FIG. 16 shows a simple configuration of the reverberation imparting
apparatus according to the second embodiment. In FIG. 16, a ROM 101 stores
a set of sampling data, representative of the reflected sounds which are
picked up in the certain sound-field space, as a string of coefficients
used for the reverberation imparting. A RAM 103 is provided to temporarily
store a string of coefficients. A DSP 104 is controlled by a central
processing unit (i.e., CPU) 102 to send the coefficients, stored in the
RAM 103, to an arithmetic convolution unit 106. The arithmetic convolution
unit 106 has two memories, i.e., a coefficient memory 106a and a
sampling-data memory 106b. The coefficient memory 106a stores a string of
coefficients which are supplied thereto through the DSP 104, while the
sampling-data memory 106b stores a string of sampling data representative
of the audio signal inputted. Thus, the arithmetic convolution unit 106
performs the arithmetic convolution, using a string of coefficients, on a
string of sampling data, so that the result of arithmetic convolution is
outputted therefrom. Herein, the coefficient memory 106a stores each of
the former-half part and latter-half part independently with respect to a
string of coefficients. Similarly, the sampling-data memory 106b stores
each of the former-half part and latter-half part independently with
respect to a string of sampling data. The following control operations (a)

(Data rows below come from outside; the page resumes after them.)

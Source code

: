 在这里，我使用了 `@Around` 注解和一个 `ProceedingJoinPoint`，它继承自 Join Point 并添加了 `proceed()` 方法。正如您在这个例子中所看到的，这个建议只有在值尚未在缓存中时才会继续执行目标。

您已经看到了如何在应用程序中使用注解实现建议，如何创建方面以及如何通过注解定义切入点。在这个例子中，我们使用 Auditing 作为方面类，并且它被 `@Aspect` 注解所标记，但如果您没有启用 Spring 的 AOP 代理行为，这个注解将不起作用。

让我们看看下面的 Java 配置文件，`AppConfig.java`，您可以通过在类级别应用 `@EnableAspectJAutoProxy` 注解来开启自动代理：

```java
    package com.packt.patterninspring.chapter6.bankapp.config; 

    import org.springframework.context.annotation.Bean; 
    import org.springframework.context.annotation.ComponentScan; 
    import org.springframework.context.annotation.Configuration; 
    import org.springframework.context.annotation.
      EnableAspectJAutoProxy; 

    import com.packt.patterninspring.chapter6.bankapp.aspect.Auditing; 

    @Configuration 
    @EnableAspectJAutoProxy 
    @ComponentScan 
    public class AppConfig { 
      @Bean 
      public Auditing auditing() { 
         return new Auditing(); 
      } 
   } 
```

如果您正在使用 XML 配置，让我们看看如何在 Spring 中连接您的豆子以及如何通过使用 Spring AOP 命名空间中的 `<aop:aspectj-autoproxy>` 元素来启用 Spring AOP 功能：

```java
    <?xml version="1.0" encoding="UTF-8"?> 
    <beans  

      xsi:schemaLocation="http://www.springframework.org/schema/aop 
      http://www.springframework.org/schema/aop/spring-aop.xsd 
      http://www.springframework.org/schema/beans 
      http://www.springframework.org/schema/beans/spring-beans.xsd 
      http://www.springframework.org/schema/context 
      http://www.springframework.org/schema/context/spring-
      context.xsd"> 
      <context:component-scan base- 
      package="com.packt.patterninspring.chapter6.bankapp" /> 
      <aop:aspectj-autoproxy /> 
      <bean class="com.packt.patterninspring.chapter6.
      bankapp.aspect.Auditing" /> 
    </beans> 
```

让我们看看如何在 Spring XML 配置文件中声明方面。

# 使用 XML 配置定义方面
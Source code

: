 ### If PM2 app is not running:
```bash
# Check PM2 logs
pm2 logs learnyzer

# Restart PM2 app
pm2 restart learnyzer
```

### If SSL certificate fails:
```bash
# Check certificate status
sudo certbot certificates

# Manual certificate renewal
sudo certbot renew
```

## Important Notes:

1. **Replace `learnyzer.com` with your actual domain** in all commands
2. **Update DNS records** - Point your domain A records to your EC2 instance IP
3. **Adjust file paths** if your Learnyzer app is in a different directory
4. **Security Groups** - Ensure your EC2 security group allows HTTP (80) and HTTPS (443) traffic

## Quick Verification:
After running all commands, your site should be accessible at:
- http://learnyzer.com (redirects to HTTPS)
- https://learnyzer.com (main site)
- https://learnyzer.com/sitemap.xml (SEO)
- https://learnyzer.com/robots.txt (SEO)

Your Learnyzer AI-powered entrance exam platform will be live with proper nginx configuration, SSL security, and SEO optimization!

to (c) can be performed on each of those memories 106a and 106b.
(a) In each sampling period, the sampling data inputted is written into the
sampling-data memory 106b, while the sampling data previously stored are
shifted in the sampling-data memory 106b.
(b) In the sampling-data memory 106b, the writing operation of the sampling
data and the shifting operation of the sampling data are performed with
respect to the former-half part of sampling data only, while the
latter-half part of sampling data is fixed. In the coefficient memory
106a, the latter-half part of coefficients stored is replaced by a latter
part of coefficients, representative of the reflected sounds, while the
former-half part of coefficients is fixed. Herein, the latter part of
coefficients is successively shifted to the coefficients representative of
the reflected sounds which are picked up later.
(c) In each sampling period, the sampling data inputted is written into the
sampling-data memory 106b, while the sampling data previously stored are
shifted. In the coefficient memory 106a, a head coefficient in the
latter-half of coefficients stored is replaced by an original coefficient,
while the former-half of coefficients is fixed. The original coefficient
is initially determined and is used for the arithmetic convolution to be
performed when the long-time reverberation is not imparted.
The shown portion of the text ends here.